薄くなった髪の毛は逆立ち、まるで脳みそが茹って湯気を立てているように見える。目と口は釣り上がり、メリメリと音を立てて裂けている。貧弱な体のくせに肺活量が並の十倍ほどに感じられ、荒い息をするたびにゴジラのようにゴーゴーと音がする、血管が赤や青に浮かび上がり、呼吸の度に膨れ上がりグロテスクなマスクメロンのようだ。
「生徒の分際で教師をコケにしやぐゎって……佐伯いいいい、ちょっとばかり可愛いからって、たてつきやがってえええ……そうだよおおお、おまえの言うとおりだったよ。ネットで調べたら、おまえの言う通りだったさ! オレは驚愕のあまり椅子からずり落ちて、もうちょっとでチビってしまうところだったよ……どこ見てんだあ? こ、これは机の上のお茶をひっくり返したからで、けっしてチビったわけじゃないからなあ……お、おまえら、廊下で笑ってただろう……ささいな間違いを、鬼の首とったみたいに笑ってただろう……可愛い綺麗な顔しながら、そんなクズの劣等生といっしょになってええええええ!」
「そ、そんな、笑ってなんかいません」
「ぐへへ……怯えやがって、怯えても可愛いって反則じゃねーかああああ!!」
ベキっと音がして、眼鏡が弾け、ブチっと音がしてシャツのボタンが跳んだ。
「こ、怖い」
佐伯さんが腕にしがみついてくる、オレも怖いんだけど、生意気にも佐伯さんを守らなきゃって気がしてくるぞ。

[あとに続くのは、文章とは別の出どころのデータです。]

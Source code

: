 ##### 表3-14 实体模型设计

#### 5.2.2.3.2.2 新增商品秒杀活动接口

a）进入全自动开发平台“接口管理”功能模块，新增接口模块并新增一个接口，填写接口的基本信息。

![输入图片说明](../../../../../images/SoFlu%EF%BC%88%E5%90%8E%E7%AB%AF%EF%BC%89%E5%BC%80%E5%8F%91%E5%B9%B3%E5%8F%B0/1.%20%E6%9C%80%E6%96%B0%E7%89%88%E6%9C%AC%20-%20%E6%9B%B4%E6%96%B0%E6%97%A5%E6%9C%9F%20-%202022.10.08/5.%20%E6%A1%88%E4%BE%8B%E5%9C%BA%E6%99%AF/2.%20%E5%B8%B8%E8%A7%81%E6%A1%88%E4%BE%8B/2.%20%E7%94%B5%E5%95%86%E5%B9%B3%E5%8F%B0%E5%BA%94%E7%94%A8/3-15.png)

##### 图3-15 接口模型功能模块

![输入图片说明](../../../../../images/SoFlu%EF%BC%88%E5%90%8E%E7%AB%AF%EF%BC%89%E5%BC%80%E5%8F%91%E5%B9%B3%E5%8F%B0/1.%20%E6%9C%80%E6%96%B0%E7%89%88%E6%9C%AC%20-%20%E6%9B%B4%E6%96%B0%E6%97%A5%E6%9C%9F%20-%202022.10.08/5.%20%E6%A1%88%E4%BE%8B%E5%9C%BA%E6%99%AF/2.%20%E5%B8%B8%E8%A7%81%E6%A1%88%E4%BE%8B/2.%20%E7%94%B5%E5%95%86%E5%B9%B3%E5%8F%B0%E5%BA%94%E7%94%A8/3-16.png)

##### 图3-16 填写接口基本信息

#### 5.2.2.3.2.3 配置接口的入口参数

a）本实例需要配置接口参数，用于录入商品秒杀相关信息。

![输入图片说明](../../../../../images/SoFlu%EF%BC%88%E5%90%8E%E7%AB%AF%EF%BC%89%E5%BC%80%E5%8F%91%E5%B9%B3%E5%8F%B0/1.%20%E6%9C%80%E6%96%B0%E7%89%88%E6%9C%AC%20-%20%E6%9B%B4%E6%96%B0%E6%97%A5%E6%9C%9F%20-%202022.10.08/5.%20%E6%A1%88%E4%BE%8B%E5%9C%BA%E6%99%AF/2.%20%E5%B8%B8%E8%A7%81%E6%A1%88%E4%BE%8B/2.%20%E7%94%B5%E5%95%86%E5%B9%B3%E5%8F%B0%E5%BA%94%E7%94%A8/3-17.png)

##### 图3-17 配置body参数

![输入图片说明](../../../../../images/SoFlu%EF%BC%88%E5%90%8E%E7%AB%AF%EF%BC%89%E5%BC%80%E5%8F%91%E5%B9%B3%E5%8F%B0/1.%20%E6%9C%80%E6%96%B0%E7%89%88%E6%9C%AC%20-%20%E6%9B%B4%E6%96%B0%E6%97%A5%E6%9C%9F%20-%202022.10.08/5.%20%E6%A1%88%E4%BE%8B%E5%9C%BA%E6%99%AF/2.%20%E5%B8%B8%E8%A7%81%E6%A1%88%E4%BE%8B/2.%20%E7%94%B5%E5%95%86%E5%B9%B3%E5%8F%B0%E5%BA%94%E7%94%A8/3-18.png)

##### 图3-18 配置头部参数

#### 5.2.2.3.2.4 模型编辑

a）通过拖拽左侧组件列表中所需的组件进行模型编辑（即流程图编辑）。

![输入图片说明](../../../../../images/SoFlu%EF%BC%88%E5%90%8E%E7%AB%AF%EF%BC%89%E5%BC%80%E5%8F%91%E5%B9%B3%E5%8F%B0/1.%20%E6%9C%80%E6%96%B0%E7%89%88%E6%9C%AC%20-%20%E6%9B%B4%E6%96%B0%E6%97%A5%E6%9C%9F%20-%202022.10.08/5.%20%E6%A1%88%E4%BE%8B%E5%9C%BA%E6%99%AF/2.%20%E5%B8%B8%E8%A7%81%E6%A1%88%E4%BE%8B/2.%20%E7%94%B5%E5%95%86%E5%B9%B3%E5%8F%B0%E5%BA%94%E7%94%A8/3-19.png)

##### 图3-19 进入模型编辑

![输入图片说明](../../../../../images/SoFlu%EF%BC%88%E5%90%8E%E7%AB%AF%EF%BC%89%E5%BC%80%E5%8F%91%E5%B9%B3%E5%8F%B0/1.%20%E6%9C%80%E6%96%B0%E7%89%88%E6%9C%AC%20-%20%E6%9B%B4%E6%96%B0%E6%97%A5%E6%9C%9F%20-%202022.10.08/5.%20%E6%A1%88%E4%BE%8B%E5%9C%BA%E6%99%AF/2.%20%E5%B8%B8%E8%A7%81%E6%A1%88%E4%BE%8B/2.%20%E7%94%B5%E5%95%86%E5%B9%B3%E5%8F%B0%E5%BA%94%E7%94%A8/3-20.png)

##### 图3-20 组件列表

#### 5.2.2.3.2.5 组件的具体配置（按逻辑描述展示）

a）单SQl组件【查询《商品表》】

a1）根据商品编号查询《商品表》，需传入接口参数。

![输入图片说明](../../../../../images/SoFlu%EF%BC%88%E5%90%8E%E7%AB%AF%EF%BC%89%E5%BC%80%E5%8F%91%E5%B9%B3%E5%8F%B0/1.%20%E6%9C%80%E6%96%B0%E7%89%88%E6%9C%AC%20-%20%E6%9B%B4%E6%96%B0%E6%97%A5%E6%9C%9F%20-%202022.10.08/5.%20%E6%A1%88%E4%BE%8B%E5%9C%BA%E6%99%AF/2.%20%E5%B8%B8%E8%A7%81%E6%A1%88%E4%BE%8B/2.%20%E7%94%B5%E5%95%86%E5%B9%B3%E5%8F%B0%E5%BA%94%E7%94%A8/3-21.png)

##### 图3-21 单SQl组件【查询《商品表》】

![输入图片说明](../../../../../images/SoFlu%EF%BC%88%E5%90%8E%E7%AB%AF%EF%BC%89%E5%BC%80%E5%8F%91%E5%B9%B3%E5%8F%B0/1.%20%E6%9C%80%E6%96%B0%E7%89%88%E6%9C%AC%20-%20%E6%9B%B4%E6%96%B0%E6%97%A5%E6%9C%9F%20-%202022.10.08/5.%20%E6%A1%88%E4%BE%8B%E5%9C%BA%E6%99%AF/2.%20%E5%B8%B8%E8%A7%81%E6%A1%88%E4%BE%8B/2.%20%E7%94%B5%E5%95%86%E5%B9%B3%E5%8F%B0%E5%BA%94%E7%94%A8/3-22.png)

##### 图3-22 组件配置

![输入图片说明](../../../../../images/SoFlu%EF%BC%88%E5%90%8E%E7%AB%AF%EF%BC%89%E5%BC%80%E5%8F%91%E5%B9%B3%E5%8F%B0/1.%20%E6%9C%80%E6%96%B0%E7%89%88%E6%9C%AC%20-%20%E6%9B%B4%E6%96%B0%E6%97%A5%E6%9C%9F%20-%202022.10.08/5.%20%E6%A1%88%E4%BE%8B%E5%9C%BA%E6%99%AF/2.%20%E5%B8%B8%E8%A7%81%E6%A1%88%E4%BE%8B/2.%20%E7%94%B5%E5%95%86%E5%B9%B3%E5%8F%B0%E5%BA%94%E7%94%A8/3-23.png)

「ネトゲしかできない面汚しがあ……なんだよ、そんなゲームのモンスター見るような目で見やがってえ……!」
バリ!
服が裂けて肌が露出する……それはもう人ではなかった、ムリムリと盛り上がった肉はひび割れて臭くて赤黒い体液をタラタラとこぼしてオレたちに近寄ってくる。
「オレから離れないで……」
震えながらも、オレは佐伯さんを庇った、庇いながら中庭の奥にジリジリと後ずさる。
「い、いっしょに、く、くくく、食いち……ぎってや……るるる……さ、佐伯ききき、クズといっしょに噛み砕かかかか……かれて……し、し、しまえええええ!」
グワッ!!
赤い口を開けて跳躍したそいつは、もはや人間じゃなかった。
レモンほどの大きさに膨れた瞳は蛇のように縦長で、口からはみ出た舌は腕の長さほどもあって、チロチロ二枚に分かれている。
「危ない!」
佐伯さんを抱えて遊歩道を転げる。二人の下でシャワシャワと枯れ葉が砕け晩秋の香りが鼻孔に満ちる。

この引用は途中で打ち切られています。